ASSIGNMENT:
The answer is the set of lines that include "begin", copied from the data below.

DATA PROVIDED:
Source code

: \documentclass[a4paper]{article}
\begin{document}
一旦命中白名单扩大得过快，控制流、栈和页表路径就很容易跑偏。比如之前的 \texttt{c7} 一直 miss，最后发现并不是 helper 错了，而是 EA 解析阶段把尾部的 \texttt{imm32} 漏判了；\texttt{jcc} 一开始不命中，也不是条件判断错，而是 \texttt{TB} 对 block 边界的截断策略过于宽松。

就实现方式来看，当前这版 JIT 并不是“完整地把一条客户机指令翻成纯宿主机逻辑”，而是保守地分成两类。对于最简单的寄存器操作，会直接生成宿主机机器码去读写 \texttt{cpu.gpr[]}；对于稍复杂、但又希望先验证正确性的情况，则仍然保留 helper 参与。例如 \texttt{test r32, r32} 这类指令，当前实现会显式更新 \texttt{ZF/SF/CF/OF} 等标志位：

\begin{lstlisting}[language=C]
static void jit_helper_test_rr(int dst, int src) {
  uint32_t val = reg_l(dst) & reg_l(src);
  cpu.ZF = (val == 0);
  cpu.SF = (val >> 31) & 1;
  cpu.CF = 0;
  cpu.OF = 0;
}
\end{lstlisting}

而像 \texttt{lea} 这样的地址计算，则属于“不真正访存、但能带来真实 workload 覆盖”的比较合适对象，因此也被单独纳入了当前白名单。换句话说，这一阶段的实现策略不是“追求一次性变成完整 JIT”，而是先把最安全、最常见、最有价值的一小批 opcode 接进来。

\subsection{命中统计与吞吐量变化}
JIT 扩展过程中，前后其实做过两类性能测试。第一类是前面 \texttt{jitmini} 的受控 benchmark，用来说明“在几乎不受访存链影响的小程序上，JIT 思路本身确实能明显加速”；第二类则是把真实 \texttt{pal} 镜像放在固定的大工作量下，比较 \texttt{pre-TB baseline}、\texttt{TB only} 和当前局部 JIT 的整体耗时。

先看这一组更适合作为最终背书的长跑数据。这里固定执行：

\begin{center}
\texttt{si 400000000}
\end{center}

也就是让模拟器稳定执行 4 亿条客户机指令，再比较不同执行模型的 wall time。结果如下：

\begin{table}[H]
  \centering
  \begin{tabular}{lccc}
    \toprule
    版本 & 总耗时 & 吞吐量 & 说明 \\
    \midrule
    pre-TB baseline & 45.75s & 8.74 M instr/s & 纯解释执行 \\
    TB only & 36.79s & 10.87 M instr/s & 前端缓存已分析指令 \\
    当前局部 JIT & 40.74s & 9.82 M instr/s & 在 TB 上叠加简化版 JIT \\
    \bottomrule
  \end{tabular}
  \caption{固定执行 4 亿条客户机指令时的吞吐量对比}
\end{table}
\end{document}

FINAL ANSWER:
\begin{document}
\begin{lstlisting}[language=C]
\begin{center}
\begin{table}[H]
  \begin{tabular}{lccc}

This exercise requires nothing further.